The agreement to expand ShotSpotter to include its Connect program was signed on Dec. 31, according to emails obtained by MassLive through public records request and first reported by Patch.

According to a city spokesperson, City Manager Edward Augustus Jr. delayed the implementation of the program until the council reaches a decision. The contract can be amended if the council opts to remove the program, the city said.

ShotSpotter Connect uses computer-aided dispatch and artificial intelligence analysis to produce “crime forecasts” allowing police departments to plan patrols and often described as predictive policing. According to emails, the Worcester Police Department adopted the Connect program as part of discussions to expand ShotSpotter program, which uses acoustic sensors to alert officers of gunfire in the city,

ShotSpotter Connect uses crime events, temporal cycles and geographic variables to “produce high probability crime forecasts.”
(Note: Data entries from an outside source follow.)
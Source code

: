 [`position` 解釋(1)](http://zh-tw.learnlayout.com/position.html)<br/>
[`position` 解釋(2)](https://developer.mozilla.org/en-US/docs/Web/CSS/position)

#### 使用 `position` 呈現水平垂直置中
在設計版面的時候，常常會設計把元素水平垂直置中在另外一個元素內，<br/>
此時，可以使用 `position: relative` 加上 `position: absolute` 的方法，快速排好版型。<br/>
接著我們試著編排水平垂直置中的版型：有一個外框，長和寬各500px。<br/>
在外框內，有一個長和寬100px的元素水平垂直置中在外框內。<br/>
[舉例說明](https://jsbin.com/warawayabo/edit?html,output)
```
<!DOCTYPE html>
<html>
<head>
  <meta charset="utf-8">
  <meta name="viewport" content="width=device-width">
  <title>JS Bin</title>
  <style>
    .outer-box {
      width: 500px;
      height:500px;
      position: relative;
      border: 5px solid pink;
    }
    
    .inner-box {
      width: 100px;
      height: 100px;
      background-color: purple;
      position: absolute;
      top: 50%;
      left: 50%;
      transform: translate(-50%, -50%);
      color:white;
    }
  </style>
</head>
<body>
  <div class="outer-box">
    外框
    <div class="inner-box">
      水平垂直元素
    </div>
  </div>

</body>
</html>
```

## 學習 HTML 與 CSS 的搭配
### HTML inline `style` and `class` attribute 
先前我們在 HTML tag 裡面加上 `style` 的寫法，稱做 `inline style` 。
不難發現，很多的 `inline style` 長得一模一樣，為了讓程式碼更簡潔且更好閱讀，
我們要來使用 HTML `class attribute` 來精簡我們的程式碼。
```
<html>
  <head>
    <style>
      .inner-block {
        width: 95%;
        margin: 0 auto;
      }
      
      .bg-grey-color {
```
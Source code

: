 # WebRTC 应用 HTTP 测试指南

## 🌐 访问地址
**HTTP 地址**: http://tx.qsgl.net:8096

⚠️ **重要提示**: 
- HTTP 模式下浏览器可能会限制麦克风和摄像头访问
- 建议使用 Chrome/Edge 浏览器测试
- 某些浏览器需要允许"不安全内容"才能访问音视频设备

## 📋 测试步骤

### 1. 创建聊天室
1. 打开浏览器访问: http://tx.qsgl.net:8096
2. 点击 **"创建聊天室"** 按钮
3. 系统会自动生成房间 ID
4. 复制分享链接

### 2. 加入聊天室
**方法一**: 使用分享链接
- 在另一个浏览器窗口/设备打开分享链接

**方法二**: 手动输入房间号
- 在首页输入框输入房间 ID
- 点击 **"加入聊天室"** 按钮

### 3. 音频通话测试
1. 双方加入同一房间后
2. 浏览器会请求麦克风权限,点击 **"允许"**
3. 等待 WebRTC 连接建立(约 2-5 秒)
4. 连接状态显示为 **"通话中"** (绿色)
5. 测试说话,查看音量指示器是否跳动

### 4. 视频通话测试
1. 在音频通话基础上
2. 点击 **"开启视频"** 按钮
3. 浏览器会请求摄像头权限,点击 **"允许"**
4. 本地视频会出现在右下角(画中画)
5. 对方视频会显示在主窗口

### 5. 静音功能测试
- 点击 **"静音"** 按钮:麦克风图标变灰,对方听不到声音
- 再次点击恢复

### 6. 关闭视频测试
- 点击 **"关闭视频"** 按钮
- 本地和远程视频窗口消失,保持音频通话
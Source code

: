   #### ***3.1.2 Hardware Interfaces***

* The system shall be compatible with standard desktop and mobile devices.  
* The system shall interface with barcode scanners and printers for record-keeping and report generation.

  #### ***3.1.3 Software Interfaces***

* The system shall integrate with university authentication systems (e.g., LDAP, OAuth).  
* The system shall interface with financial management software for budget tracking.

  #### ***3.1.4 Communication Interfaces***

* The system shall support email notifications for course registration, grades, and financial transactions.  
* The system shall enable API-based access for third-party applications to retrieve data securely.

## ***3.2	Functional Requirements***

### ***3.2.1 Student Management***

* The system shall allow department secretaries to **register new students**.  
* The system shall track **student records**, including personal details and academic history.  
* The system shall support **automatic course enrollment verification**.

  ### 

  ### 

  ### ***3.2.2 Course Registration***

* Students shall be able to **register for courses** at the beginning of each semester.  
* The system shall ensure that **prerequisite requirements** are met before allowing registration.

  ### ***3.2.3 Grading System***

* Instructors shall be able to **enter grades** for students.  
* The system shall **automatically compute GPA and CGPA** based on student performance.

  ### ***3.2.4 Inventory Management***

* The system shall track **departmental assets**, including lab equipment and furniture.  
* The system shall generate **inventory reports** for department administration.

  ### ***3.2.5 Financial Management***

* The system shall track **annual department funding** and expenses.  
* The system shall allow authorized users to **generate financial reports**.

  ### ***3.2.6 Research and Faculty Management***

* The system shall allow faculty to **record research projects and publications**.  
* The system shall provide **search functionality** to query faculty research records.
It first reached the city council on Jan. 19. An item from Augustus requests $148,550 for expansion of the ShotSpotter program that would increase its footprint by 2.6 square miles in the city but also expand its services to ShotSpotter Connect.

By enrolling in the ShotSpotter Connect program, Worcester would receive one free square mile of coverage, which is part of the city’s proposed 2.6 miles expansion.

Rather than approving the item in January, the city council agreed to further discuss ShotSpotter Connect in the Committee of Public Safety and within the Worcester community at large before voting on ShotSpotter Connect.

The program was also discussed on Feb. 1 during the Committee on Public Safety meeting. In the meeting, the committee requested Augustus reach out to Black Families Together, NAACP, Worcester Interfaith and Latino Empowerment Organizing Network to arrange communities meetings about ShotSpotter Connect.

It also requested that Augustus to work with ShotSpotter to find details on what data is collected with the Connect program and to answer questions raised during the meeting.

According to emails, ShotSpotter and the Worcester Police Department began discussing the Connect program in October.

The discussion continued to Dec. 31, when the contract was signed. To receive the one free square mile, WPD had to enroll in Connect by Dec. 31.

The cost for year one of the program is $148,550 with year two jumping to about $193,000, the emails said.

In the emails, ShotSpotter representatives said with an agreement reached in 2020, payment timeline detail could be arranged in 2021.